- Problem description
The entries below hold a line with "bits compatibles de Windows XP:<br />" and a line with "de la actualización**". Return those lines and all that lie between them, exactly and only.

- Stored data
>>>>

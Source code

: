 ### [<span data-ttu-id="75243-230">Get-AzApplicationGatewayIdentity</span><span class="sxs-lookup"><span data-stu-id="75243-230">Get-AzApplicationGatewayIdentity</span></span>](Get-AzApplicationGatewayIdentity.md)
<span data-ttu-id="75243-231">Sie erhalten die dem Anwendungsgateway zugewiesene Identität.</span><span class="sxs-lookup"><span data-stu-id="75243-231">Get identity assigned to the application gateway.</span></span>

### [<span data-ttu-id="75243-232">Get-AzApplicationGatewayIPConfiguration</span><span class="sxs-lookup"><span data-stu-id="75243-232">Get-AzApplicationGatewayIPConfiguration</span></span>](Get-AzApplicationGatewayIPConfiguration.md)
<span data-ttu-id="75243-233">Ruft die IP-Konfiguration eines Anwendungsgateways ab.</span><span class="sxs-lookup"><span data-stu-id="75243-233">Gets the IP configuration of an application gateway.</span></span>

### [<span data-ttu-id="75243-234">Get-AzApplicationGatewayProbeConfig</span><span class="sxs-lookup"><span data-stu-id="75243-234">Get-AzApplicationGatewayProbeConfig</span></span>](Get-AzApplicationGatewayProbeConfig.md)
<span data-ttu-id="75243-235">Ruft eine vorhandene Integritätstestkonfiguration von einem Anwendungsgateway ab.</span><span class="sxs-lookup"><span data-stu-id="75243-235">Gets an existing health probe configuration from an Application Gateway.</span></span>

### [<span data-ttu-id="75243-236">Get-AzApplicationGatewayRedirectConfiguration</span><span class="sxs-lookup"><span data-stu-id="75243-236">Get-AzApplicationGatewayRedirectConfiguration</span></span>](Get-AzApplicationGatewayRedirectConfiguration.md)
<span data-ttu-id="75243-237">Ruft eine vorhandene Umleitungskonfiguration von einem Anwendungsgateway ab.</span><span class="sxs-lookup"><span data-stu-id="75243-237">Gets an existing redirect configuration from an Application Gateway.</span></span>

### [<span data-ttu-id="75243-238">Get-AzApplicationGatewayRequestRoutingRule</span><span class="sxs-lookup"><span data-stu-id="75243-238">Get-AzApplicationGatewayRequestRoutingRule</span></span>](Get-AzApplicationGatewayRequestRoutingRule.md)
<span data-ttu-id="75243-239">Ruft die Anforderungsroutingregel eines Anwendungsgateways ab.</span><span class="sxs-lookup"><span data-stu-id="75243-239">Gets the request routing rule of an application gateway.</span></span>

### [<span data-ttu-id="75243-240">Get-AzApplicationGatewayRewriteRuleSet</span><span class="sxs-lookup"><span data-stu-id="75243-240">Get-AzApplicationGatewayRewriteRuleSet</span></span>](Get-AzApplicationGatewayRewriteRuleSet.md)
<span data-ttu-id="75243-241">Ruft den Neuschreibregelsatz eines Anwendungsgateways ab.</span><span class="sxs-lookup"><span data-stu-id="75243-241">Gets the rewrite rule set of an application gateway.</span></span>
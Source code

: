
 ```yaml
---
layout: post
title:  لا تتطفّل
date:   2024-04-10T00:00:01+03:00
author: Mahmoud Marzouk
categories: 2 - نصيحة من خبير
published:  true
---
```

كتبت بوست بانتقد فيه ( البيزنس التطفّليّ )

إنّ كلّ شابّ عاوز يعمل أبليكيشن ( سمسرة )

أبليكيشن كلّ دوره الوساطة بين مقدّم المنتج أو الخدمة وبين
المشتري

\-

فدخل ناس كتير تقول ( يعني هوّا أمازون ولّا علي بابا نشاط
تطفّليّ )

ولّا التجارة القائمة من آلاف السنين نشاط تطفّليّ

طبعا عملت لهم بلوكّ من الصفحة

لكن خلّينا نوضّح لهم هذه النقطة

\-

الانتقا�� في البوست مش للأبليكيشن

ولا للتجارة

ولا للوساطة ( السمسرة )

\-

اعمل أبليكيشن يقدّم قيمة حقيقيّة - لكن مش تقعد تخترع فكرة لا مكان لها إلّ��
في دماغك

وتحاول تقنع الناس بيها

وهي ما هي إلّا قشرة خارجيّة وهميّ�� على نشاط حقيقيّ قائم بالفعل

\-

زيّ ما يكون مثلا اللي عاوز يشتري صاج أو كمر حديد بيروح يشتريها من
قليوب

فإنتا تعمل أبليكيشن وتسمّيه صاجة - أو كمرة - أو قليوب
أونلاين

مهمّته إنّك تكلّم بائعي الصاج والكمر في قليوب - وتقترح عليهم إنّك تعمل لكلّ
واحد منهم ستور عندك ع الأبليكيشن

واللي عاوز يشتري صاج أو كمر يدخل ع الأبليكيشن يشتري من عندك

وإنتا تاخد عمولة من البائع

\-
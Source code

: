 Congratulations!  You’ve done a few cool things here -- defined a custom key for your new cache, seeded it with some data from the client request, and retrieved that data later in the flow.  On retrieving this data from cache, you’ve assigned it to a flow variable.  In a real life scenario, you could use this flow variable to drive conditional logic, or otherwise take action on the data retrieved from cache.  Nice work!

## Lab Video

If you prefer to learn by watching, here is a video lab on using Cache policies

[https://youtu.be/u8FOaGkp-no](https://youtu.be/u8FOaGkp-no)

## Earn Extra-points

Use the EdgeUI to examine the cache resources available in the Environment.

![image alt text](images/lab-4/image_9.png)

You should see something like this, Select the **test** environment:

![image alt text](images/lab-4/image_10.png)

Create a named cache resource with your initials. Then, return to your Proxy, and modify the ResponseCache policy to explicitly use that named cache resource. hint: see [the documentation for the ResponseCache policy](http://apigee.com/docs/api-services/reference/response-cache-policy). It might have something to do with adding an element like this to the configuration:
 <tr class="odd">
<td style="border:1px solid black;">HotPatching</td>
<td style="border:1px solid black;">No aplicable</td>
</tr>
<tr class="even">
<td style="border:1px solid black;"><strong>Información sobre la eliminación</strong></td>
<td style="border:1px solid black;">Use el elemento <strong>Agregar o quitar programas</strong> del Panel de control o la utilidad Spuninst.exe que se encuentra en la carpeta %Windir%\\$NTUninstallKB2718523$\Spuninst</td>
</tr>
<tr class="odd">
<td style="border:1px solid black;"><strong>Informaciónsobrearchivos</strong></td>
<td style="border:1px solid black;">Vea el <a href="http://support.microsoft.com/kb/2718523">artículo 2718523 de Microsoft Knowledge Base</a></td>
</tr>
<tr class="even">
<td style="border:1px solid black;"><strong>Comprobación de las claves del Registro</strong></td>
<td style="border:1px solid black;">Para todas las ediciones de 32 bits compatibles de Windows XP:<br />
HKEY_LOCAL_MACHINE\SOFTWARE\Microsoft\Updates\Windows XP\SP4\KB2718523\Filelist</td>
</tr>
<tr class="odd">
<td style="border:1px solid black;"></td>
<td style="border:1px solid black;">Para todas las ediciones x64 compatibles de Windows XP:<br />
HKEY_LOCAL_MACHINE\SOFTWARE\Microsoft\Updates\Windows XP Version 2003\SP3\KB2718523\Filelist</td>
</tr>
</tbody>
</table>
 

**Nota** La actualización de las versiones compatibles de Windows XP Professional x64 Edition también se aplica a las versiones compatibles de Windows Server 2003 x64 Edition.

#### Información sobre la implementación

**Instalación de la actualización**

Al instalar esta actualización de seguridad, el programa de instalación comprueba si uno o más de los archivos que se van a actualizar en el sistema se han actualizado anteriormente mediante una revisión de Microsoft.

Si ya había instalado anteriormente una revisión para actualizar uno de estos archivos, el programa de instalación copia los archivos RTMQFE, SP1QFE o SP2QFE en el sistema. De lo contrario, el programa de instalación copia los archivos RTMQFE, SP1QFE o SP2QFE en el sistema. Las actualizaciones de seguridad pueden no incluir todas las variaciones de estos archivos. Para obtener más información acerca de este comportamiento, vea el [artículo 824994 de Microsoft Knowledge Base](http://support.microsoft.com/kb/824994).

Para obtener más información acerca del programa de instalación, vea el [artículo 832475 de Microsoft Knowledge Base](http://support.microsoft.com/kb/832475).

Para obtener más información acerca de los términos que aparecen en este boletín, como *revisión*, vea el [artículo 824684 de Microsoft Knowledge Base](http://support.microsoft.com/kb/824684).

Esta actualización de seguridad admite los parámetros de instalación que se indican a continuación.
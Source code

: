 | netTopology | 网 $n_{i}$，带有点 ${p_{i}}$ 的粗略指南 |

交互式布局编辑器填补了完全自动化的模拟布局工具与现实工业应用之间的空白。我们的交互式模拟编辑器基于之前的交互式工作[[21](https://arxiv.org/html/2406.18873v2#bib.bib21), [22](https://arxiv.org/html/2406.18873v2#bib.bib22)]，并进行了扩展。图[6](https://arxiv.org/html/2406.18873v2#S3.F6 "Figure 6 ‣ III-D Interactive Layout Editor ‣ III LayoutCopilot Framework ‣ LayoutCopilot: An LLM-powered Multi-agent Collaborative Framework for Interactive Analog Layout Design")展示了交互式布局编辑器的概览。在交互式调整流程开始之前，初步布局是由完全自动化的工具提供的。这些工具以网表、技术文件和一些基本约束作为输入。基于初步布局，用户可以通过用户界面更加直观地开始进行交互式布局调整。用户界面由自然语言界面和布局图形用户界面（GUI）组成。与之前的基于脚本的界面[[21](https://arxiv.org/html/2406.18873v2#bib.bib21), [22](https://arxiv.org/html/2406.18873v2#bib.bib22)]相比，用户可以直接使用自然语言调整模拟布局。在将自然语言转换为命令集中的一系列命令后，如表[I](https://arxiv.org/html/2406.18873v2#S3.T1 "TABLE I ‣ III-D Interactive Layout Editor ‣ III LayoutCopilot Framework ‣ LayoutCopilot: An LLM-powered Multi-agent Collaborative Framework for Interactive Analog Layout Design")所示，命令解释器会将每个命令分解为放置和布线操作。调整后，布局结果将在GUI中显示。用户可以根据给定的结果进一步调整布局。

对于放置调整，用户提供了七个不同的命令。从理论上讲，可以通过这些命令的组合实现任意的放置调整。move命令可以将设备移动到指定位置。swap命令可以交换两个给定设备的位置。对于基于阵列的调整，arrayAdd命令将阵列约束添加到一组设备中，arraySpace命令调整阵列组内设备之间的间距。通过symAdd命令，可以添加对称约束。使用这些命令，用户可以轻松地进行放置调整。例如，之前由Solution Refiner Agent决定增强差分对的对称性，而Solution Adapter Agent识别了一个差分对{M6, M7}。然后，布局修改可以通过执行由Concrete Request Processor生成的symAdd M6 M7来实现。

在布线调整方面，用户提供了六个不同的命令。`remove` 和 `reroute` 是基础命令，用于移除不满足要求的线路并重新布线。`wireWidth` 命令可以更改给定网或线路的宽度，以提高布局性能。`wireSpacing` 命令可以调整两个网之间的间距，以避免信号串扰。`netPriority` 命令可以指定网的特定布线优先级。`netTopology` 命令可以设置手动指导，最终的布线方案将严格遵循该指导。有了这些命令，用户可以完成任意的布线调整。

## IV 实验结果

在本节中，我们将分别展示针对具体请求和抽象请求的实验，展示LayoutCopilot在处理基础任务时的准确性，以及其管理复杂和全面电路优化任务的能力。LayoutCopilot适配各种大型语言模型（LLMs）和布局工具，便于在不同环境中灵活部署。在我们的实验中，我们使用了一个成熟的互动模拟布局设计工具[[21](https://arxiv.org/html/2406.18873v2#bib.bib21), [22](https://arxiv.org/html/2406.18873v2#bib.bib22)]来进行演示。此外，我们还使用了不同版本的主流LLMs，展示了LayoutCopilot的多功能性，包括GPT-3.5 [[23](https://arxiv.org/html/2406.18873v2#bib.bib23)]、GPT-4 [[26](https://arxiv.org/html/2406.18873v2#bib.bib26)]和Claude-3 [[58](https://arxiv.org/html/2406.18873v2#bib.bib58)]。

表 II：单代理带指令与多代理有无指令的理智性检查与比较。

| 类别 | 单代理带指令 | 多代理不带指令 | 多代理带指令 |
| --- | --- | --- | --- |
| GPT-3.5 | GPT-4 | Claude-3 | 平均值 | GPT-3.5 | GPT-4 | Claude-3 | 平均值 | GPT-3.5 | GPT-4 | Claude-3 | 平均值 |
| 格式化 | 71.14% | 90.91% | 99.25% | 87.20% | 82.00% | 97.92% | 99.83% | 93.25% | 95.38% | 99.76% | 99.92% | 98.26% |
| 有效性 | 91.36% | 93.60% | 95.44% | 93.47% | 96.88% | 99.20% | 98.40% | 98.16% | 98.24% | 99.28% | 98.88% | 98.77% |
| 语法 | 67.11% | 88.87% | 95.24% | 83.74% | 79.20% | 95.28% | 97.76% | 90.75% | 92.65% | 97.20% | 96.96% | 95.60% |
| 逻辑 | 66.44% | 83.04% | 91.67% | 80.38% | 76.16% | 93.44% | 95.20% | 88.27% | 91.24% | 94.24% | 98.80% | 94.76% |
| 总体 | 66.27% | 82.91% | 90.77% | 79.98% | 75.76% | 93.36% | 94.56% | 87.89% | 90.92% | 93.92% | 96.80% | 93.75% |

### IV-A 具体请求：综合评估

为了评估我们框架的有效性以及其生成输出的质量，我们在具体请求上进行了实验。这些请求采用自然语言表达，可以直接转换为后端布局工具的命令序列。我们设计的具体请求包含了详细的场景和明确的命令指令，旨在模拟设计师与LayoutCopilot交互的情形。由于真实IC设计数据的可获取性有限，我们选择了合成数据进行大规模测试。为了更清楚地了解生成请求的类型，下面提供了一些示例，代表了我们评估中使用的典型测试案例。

<<<<

- Written response
<td style="border:1px solid black;">Para todas las ediciones de 32 bits compatibles de Windows XP:<br />
HKEY_LOCAL_MACHINE\SOFTWARE\Microsoft\Updates\Windows XP\SP4\KB2718523\Filelist</td>
</tr>
<tr class="odd">
<td style="border:1px solid black;"></td>
<td style="border:1px solid black;">Para todas las ediciones x64 compatibles de Windows XP:<br />
HKEY_LOCAL_MACHINE\SOFTWARE\Microsoft\Updates\Windows XP Version 2003\SP3\KB2718523\Filelist</td>
</tr>
</tbody>
</table>
 

**Nota** La actualización de las versiones compatibles de Windows XP Professional x64 Edition también se aplica a las versiones compatibles de Windows Server 2003 x64 Edition.

#### Información sobre la implementación

**Instalación de la actualización**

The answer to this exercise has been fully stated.